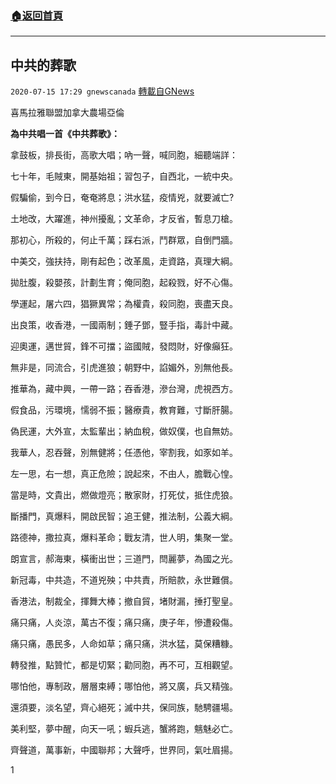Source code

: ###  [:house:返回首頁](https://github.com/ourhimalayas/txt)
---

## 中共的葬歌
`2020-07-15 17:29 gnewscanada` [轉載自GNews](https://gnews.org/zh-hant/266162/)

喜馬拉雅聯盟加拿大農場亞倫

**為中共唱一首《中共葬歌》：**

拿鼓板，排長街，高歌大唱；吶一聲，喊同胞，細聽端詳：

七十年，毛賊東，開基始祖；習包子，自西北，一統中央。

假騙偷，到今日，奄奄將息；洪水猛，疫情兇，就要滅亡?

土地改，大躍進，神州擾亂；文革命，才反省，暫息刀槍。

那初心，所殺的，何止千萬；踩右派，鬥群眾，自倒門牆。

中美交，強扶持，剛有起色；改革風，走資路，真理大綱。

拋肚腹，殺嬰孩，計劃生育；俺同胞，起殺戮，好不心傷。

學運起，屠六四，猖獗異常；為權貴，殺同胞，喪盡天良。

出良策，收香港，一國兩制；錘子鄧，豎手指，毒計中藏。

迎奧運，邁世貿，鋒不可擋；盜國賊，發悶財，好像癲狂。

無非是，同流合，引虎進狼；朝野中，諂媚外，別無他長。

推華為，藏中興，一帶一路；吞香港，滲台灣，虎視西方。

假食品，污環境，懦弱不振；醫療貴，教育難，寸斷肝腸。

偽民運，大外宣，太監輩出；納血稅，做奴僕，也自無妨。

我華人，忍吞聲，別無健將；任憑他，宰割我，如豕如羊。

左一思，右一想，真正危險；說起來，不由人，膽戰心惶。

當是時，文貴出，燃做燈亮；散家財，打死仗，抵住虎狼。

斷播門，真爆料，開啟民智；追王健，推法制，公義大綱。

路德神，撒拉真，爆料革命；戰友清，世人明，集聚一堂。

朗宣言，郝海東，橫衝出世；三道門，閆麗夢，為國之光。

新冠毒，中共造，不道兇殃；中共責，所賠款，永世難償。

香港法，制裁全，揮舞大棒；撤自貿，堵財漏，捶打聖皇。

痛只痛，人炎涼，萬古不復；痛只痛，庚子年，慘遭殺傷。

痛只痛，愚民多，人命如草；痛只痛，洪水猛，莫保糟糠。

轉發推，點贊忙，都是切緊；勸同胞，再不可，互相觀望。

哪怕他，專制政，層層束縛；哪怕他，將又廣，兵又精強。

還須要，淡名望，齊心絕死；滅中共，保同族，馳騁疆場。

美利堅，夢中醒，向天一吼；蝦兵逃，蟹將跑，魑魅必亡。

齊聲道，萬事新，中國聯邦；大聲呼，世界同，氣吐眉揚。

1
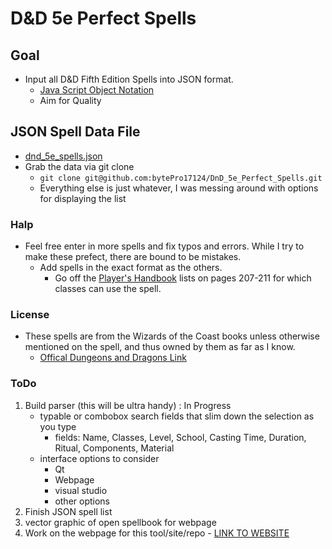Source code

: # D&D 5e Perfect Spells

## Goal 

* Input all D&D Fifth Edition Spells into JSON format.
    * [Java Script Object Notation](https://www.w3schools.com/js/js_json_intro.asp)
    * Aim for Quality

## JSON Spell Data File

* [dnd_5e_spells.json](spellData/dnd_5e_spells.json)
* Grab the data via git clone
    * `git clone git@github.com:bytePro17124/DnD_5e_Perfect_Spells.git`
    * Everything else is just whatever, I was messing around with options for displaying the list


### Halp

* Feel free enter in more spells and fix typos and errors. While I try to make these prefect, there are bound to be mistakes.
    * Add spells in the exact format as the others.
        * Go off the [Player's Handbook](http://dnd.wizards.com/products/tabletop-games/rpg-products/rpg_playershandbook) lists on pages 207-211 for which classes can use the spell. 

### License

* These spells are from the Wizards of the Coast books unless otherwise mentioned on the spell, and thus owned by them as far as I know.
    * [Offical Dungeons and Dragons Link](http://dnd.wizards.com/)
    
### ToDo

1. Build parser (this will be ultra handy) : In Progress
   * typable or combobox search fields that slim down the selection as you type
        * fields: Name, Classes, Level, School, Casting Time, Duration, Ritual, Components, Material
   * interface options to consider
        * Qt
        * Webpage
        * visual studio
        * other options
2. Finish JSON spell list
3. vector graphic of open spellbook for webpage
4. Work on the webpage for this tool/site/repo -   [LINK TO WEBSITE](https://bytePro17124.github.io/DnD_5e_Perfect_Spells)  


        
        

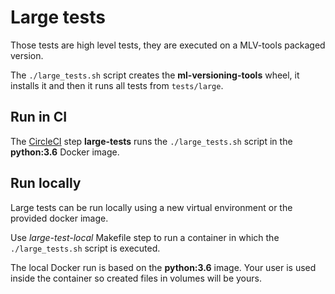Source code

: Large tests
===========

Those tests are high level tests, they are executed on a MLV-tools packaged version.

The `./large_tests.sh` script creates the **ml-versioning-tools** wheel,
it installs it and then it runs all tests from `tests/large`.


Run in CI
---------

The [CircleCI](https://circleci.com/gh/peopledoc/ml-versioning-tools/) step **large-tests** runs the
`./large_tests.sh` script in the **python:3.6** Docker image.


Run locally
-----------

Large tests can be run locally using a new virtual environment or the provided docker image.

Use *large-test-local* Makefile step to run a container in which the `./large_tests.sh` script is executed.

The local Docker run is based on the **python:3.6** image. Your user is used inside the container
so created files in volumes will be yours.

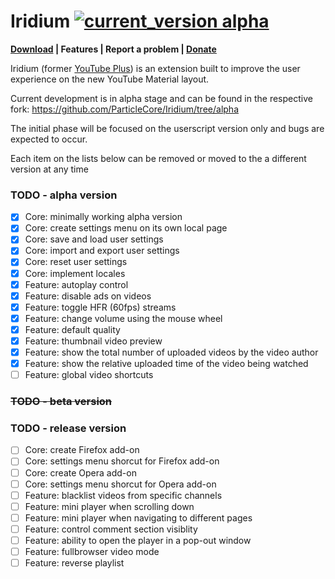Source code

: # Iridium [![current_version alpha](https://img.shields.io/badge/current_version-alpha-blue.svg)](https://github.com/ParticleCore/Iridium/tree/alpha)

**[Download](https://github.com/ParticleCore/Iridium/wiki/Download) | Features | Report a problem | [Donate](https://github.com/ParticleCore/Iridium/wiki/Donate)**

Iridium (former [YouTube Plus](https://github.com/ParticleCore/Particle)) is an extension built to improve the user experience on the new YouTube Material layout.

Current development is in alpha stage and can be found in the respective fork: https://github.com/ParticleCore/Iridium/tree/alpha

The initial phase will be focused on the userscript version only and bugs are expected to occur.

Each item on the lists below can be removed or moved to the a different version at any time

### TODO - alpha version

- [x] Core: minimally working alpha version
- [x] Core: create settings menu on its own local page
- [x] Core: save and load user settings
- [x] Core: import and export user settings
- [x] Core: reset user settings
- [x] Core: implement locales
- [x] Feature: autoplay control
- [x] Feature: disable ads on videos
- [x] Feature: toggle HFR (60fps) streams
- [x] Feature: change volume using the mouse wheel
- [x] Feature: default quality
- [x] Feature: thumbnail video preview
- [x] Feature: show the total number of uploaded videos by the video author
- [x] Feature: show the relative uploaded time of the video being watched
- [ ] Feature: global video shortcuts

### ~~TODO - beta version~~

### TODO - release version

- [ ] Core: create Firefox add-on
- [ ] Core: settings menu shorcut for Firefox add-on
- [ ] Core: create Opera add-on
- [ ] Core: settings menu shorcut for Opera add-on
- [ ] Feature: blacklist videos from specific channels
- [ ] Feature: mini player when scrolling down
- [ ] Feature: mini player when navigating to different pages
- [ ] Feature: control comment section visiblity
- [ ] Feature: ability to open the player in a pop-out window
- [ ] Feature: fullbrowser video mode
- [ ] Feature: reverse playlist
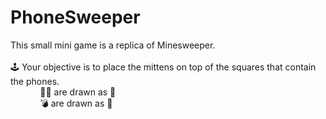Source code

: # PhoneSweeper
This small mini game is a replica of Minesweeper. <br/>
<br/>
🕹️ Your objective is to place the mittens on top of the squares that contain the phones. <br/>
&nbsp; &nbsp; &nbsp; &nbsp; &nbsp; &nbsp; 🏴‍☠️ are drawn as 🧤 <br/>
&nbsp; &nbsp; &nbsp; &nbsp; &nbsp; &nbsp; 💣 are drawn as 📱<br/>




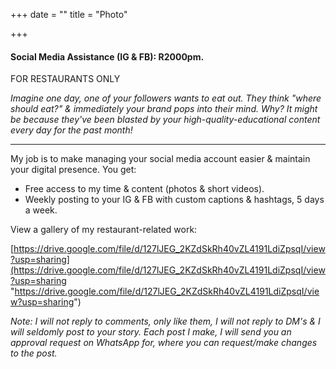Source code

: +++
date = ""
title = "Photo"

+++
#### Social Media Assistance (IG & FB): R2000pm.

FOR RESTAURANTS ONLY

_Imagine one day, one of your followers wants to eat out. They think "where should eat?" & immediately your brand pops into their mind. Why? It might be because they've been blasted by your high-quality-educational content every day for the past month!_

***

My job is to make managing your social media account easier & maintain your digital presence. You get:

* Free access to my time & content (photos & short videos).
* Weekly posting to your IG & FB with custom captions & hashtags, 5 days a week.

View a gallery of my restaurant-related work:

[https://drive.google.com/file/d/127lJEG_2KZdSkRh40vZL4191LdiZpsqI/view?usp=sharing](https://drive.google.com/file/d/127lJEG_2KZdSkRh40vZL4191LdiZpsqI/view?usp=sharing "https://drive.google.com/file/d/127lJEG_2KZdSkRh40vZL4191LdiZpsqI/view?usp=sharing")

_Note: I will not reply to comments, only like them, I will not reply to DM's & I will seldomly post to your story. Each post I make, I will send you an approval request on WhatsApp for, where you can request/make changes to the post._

EXERCISE DESCRIPTION> Copy each line above that contains the string "menu".

RESULT OF THIS TASK>
- [x] Core: create settings menu on its own local page
- [ ] Core: settings menu shorcut for Firefox add-on
- [ ] Core: settings menu shorcut for Opera add-on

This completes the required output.